Bad Day for the Cut (Midnight)  ***
About halfway through Chris Baugh's neo-noir revenge film, I said to myself “wow, a film set in Northern Ireland that has nothing to do with the Troubles” (I honestly don't think I've ever seen one). Wrong, Victor. You know better than that. In Northern Ireland, everything has to do with the Troubles, even 20 years after the Good Friday agreement and another 20 years since peak mayhem. People who did bad things then are still alive. And revenge still tastes good cold. Bad Day for the Cut starts out with Donal, who's handy with a shotgun, seeking to avenge (there's that word again) the death of the elderly mother with whom he shared his farm. Like the best noirs, there's a lot of hidden pasts, a prostitute to save, several gory scenes, and frankly one too many plot turns (what the Polish brother does at the end). As rural everyman Donal, Nigel O'Neill is suitably disheveled, but it's femme fatale Susan Lynch who stands out as so much more impossibly glamorous than anyone in the film that she has to be so much worse. At the end, the last man standing is sitting on the beach, and in another 20 years, Northern Ireland films will still be about revenge and the Troubles. (VM)
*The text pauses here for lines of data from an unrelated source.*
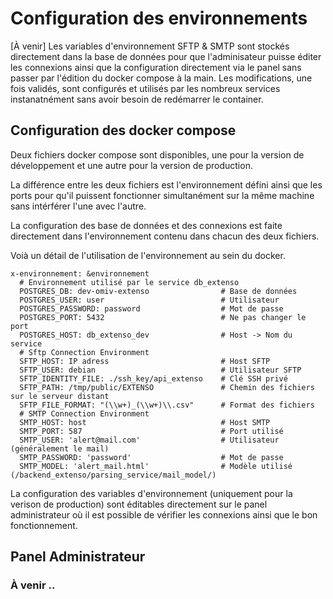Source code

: # Configuration des environnements

[À venir] Les variables d'environnement SFTP & SMTP sont stockés directement dans la base de données pour que l'adminisateur puisse éditer les connexions ainsi que la configuration directement via le panel sans passer par l'édition du docker compose à la main. Les modifications, une fois validés, sont configurés et utilisés par les nombreux services instanatnément sans avoir besoin de redémarrer le container.

## Configuration des docker compose

Deux fichiers docker compose sont disponibles, une pour la version de développement et une autre pour la version de production.

La différence entre les deux fichiers est l'environnement défini ainsi que les ports pour qu'il puissent fonctionner simultanément sur la même machine sans intérférer l'une avec l'autre.

La configuration des base de données et des connexions est faite directement dans l'environnement contenu dans chacun des deux fichiers.

Voià un détail de l'utilisation de l'environnement au sein du docker.

```
x-environnement: &environnement
  # Environnement utilisé par le service db_extenso
  POSTGRES_DB: dev-omiv-extenso                # Base de données
  POSTGRES_USER: user                          # Utilisateur
  POSTGRES_PASSWORD: password                  # Mot de passe
  POSTGRES_PORT: 5432                          # Ne pas changer le port
  POSTGRES_HOST: db_extenso_dev                # Host -> Nom du service
  # Sftp Connection Environment
  SFTP_HOST: IP adress                         # Host SFTP
  SFTP_USER: debian                            # Utilisateur SFTP
  SFTP_IDENTITY_FILE: ./ssh_key/api_extenso    # Clé SSH privé
  SFTP_PATH: /tmp/public/EXTENSO               # Chemin des fichiers sur le serveur distant
  SFTP_FILE_FORMAT: "(\\w+)_(\\w+)\\.csv"      # Format des fichiers
  # SMTP Connection Environment
  SMTP_HOST: host                              # Host SMTP
  SMTP_PORT: 587                               # Port utilisé
  SMTP_USER: 'alert@mail.com'                  # Utilisateur (généralement le mail)
  SMTP_PASSWORD: 'password'                    # Mot de passe
  SMTP_MODEL: 'alert_mail.html'                # Modèle utilisé (/backend_extenso/parsing_service/mail_model/)
```

La configuration des variables d'environnement (uniquement pour la verison de production) sont éditables directement sur le panel administrateur où il est possible de vérifier les connexions ainsi que le bon fonctionnement.

## Panel Administrateur

### À venir ..
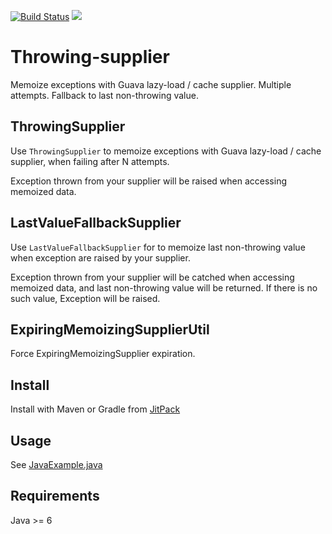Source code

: [![Build Status](https://travis-ci.org/zeroleak/throwing-supplier.svg?branch=master)](https://travis-ci.org/zeroleak/throwing-supplier)
[![](https://jitpack.io/v/zeroleak/throwing-supplier.svg)](https://jitpack.io/#zeroleak/throwing-supplier)


# Throwing-supplier
Memoize exceptions with Guava lazy-load / cache supplier. Multiple attempts. Fallback to last non-throwing value.

## ThrowingSupplier
Use ```ThrowingSupplier``` to memoize exceptions with Guava lazy-load / cache supplier, when failing after N attempts.

Exception thrown from your supplier will be raised when accessing memoized data.


## LastValueFallbackSupplier
Use ```LastValueFallbackSupplier``` for to memoize last non-throwing value when exception are raised by your supplier.

Exception thrown from your supplier will be catched when accessing memoized data, and last non-throwing value will be returned. If there is no such value, Exception will be raised.

## ExpiringMemoizingSupplierUtil
Force ExpiringMemoizingSupplier expiration.



## Install
Install with Maven or Gradle from [JitPack](https://jitpack.io/#zeroleak/throwing-supplier)

## Usage
See [JavaExample.java](src/test/java/com/zeroleak/throwingsupplier/JavaExample.java)


## Requirements
Java >= 6

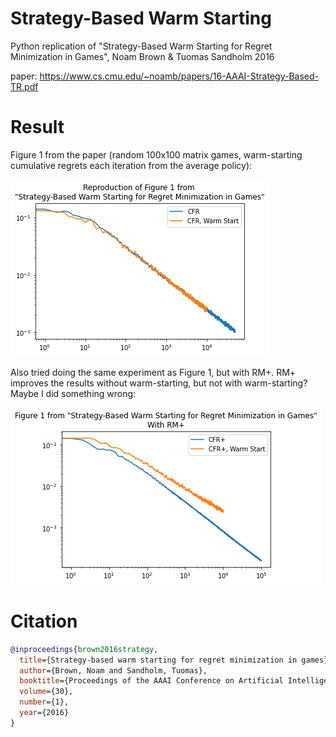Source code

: # Strategy-Based Warm Starting
Python replication of "Strategy-Based Warm Starting for Regret Minimization in Games", Noam Brown &amp; Tuomas Sandholm 2016

paper: https://www.cs.cmu.edu/~noamb/papers/16-AAAI-Strategy-Based-TR.pdf

# Result

Figure 1 from the paper (random 100x100 matrix games, warm-starting cumulative regrets each iteration from the average policy):

![figure 1](fig1.png)

Also tried doing the same experiment as Figure 1, but with RM+. RM+ improves the results without warm-starting, but not with warm-starting? Maybe I did something wrong:

![figure 1, but with RM+](fig1_plus.png)

# Citation

```bibtex
@inproceedings{brown2016strategy,
  title={Strategy-based warm starting for regret minimization in games},
  author={Brown, Noam and Sandholm, Tuomas},
  booktitle={Proceedings of the AAAI Conference on Artificial Intelligence},
  volume={30},
  number={1},
  year={2016}
}
```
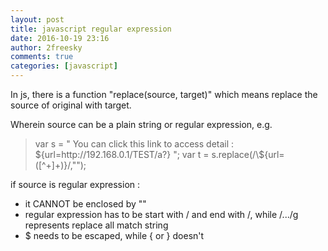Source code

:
 ```yaml
---
layout: post
title: javascript regular expression
date: 2016-10-19 23:16
author: 2freesky
comments: true
categories: [javascript]
---
```

In js, there is a function "replace(source, target)" which means replace the source of original with target.

Wherein source can be a plain string or regular expression, e.g.
<blockquote>var s = " You can click this link to access detail : ${url=http://192.168.0.1/TEST/a?} ";
var t = s.replace(/\${url=([^+]+)}/,"");</blockquote>
if source is regular expression :
<ul>
 	<li>it CANNOT be enclosed by ""</li>
 	<li>regular expression has to be start with / and end with /, while /.../g represents replace all match string</li>
 	<li>$ needs to be escaped, while { or } doesn't</li>
</ul>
Step (U.S. Documentary) ***1/2
If you were to consider the Platonic form of the crowd-pleasing Sundance documentary, it would look a lot like this: part "underdog sports movie," part "inspirational teacher movie," part "people who seem to have no chance in the world get a shot at success movie." That might make for a bit of a narrative sprawl, but it still makes for a satisfying payoff. Director Amanda Lipitz spends a year following the step-dancing team at the Baltimore Leadership School for Young Women, a charter school focused on sending every one of its African-American female students to college. The time frame corresponds to the senior year of three of the step team's founding members, and Lipitz observes in detail as they contend with the circumstances of their lives—parents with mental illness, not enough money to keep the electricity bill paid—while still trying to excel academically. Naturally, there's a big performance at the end of it all, one this team has never won before, and the percussive performances themselves are full of energy and edited with a zip that makes them even more entertaining. If it's never entirely clear to what extent the experience of starting and participating on this team improves—or even occasionally distracts from—their chances of succeeding as students, but when it all builds up to a slow-mo hero walk that you know these girls have earned, it's hard to be a nit-picker. (SR)

Bushwick (Midnight) *1/2
The 1980s called, and they want their Golan-Globus movies back. Even they would have rejected as too ridiculous the premise that several Southern states invade the very non-contiguous Brooklyn hipster haven to force the federal government to recognize their secession. Huh? Don't question scenes involving captured Pvt. Cleetus Exposition. I guess if you buy white supremacists who think racial minorities don't have guns, stuff like a “Church of God” that has “Fathers” who wear Roman collars but refer to “congregations” is nothing. Besides such script clumsiness, the highly-variable acting on display resembles Cannon Group schlock, though Dave Bautista as Stupe, a badass ex-Marine with a secret past, wouldn't pass the exacting standards of Bronson and Norris. However, the film-making in Bushwick is very contemporary and accomplished. The extremely lengthy takes that small digital cameras now make possible let us follow Stupe and college student Lucy (Brittany Snow) through multiple locations within a single neighborhood on a single day, uncovering the confusing war as they do. The result is like a cross between a found-footage horror film and a warfighting RPG. Indeed, Bushwick lampshades the latter comparison by having a pothead say she slept through a street battle, thinking the neighbors were playing Call of Duty. (VM)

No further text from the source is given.